Turkmenistan has been at the crossroads of civilizations for centuries. In medieval times, Merv was one of the great cities of the Islamic world and an important stop on the Silk Road, a caravan route used for trade with China until the mid-15th century.
Annexed by the Russian Empire in 1881, Turkmenistan later figured prominently in the anti-Bolshevik movement in Central Asia. In 1925, Turkmenistan became a constituent republic of the Soviet Union, Turkmen Soviet Socialist Republic; it became independent upon the dissolution of the Soviet Union in 1991.
Turkmenistan is bordered by Kazakhstan to the northwest, Uzbekistan to the north and east, Afghanistan to the southeast, Iran to the south and southwest, and the Caspian Sea to the west. Ashgabat is the capital and largest city. The population of the country is 5.6 million, the lowest of the Central Asian republics.
Historically inhabited by the Indo-Iranians, the written history of Turkmenistan begins with its annexation by the Achaemenid Empire of Ancient Iran. In the 8th century AD, Turkic-speaking Oghuz tribes moved from Mongolia into present-day Central Asia. Part of a powerful confederation of tribes, these Oghuz formed the ethnic basis of the modern Turkmen population. In the 10th century, the name “Turkmen” was first applied to Oghuz groups that accepted Islam and began to occupy present-day Turkmenistan. There they were under the dominion of the Seljuk Empire, which was composed of Oghuz groups living in present-day Iran and Turkmenistan.

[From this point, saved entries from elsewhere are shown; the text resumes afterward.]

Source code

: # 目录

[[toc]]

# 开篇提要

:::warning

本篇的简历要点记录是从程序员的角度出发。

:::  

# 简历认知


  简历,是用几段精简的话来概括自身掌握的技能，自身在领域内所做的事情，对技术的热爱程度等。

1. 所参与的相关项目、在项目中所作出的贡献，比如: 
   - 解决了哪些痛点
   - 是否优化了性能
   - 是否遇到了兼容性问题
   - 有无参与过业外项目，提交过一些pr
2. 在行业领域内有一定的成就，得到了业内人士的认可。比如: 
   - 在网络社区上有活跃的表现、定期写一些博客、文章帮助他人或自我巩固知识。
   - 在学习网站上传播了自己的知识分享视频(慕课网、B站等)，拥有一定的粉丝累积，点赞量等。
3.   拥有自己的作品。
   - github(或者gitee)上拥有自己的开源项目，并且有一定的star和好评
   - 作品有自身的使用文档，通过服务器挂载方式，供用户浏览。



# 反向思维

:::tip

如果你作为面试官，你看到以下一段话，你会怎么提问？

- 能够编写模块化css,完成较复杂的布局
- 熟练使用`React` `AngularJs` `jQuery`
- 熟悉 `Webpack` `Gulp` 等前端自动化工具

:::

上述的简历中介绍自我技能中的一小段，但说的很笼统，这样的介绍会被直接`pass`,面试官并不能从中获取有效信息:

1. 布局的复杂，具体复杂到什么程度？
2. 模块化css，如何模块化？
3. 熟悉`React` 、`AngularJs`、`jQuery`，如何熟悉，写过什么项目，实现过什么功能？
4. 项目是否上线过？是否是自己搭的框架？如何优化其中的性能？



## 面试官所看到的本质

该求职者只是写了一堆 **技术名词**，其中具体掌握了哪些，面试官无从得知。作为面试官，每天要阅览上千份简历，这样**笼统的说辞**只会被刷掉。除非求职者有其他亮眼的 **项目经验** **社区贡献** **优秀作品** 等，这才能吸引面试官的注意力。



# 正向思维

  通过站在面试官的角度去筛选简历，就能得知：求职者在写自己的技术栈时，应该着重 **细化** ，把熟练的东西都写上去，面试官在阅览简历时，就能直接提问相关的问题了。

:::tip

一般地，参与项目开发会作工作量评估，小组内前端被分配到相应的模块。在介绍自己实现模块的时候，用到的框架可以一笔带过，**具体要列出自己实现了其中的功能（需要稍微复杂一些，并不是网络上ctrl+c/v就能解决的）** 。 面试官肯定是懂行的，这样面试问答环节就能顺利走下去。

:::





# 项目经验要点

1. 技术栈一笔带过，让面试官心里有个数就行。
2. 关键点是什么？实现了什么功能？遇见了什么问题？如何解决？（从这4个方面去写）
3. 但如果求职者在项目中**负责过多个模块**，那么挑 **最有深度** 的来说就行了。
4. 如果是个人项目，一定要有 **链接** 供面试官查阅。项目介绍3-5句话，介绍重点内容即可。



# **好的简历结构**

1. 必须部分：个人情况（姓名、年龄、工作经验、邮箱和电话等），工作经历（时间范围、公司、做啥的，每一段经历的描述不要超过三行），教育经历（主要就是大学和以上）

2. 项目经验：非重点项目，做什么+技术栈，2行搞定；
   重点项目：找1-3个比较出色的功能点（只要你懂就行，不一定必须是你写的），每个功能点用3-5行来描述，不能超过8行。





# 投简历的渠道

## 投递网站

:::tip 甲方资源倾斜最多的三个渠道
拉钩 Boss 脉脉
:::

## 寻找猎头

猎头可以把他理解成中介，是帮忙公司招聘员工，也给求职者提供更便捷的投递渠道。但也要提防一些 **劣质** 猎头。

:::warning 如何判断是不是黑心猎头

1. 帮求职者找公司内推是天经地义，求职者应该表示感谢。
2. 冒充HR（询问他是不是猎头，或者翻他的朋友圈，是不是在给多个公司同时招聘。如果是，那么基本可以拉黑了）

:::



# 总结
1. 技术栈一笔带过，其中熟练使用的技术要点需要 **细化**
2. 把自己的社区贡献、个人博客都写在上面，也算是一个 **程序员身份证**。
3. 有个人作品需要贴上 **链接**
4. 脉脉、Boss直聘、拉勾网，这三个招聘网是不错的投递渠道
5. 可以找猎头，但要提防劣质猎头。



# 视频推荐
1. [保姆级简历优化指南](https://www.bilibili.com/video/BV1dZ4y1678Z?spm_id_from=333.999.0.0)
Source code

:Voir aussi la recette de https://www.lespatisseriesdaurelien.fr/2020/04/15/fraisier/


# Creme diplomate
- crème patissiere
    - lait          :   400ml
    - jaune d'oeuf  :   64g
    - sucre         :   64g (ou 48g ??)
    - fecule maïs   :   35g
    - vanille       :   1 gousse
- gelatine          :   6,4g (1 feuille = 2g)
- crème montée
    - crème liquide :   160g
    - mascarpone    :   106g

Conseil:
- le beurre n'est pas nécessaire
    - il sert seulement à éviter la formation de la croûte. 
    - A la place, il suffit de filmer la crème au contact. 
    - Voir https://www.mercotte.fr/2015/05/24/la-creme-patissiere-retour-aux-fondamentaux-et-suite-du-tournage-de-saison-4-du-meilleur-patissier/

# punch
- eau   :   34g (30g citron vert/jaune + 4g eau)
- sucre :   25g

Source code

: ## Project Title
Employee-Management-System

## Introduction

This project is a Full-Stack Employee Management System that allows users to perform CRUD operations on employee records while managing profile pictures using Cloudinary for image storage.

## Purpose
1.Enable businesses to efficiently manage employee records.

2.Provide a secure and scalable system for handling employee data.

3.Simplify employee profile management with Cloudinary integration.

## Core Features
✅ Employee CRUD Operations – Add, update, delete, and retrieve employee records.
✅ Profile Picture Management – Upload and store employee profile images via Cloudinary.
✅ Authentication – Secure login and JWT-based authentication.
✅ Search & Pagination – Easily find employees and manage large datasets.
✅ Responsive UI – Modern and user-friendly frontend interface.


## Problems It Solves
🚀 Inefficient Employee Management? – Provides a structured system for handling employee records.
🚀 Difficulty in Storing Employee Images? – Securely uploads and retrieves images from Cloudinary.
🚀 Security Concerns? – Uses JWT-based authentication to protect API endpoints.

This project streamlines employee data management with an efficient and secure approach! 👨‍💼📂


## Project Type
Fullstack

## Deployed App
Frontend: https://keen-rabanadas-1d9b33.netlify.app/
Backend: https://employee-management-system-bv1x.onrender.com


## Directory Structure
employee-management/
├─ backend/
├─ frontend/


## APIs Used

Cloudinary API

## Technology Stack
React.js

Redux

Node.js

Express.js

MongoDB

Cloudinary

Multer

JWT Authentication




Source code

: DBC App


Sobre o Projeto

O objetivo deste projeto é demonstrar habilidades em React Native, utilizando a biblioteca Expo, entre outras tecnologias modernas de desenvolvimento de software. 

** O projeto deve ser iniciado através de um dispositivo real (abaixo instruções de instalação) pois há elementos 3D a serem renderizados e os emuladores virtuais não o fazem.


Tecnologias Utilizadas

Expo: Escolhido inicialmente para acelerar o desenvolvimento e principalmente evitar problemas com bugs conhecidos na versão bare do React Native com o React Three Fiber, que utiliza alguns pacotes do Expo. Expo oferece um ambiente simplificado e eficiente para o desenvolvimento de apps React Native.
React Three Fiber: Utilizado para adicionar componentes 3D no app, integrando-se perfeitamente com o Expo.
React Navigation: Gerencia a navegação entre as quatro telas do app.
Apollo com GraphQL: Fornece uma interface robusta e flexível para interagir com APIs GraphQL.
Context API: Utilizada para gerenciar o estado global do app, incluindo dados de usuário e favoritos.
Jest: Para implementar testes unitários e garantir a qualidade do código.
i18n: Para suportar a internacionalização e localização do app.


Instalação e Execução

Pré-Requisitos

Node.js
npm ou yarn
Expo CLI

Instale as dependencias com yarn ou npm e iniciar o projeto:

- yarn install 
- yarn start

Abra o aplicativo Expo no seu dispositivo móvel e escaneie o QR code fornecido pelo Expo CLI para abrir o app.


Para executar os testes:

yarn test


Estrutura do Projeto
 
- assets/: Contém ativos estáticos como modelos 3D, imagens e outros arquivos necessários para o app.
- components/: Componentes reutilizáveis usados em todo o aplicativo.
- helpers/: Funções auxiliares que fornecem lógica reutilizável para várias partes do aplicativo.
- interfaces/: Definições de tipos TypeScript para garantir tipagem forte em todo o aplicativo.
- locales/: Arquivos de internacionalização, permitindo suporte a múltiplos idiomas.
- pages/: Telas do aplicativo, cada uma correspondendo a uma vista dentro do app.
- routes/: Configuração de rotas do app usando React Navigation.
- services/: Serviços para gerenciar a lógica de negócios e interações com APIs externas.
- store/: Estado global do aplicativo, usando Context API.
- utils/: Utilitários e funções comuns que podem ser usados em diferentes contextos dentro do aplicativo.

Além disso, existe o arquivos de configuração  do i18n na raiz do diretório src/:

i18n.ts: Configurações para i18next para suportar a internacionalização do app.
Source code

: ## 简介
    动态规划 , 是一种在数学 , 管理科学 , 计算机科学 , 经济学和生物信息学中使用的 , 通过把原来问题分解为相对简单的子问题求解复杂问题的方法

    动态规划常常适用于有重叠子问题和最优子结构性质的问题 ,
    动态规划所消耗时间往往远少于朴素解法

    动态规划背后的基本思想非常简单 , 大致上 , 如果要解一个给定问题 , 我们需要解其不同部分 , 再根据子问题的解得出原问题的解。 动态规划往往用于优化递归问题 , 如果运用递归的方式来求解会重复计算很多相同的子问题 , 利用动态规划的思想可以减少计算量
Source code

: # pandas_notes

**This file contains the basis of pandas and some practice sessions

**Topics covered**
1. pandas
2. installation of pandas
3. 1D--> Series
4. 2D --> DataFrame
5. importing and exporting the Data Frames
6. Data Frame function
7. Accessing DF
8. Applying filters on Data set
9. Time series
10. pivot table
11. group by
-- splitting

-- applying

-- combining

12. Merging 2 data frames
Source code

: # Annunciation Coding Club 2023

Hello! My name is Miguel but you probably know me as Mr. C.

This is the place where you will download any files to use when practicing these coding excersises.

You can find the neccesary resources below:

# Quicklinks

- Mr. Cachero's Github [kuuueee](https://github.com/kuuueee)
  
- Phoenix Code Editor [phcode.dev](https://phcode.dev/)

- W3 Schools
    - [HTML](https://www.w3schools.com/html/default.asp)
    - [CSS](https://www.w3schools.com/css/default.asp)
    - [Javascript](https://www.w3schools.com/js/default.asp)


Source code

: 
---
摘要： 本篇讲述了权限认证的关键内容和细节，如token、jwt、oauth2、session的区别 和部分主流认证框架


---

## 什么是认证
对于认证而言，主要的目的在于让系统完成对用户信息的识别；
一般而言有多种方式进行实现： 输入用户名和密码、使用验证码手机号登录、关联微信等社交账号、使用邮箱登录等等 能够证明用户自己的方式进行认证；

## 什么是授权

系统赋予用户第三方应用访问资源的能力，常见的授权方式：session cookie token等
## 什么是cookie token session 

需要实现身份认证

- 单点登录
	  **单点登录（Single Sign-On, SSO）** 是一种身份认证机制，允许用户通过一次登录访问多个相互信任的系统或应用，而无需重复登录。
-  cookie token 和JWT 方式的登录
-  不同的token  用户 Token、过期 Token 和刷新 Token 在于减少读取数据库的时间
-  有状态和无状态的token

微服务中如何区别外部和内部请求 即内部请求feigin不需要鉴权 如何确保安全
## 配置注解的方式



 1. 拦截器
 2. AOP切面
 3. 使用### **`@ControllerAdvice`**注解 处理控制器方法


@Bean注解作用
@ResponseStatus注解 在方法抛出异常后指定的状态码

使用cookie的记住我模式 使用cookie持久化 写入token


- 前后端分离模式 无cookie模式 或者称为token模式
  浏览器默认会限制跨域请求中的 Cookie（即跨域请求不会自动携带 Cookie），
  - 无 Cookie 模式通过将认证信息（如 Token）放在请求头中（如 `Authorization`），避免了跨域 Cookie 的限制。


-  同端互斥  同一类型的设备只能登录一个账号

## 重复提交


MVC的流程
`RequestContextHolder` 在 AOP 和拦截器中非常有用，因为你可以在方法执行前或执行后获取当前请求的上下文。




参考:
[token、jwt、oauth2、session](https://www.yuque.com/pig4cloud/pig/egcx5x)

Silk Road to See in Turkmenistan
Merv (See our Merv page)
Merv used to be a huge megacity with no equals in Central Asia: even the famous Samarkand and Bukhara, Varakhsha and Pendzhikent looked like provincial towns. According to Zoroastrian literature it was Merv that possessed the third horn of plenty of the ancient world, following such cities as Herat and Balkh. Merv was the place where the immortal creations were made great poets, scientists and philosophers, Omar Khayam and Ismail Samani among them.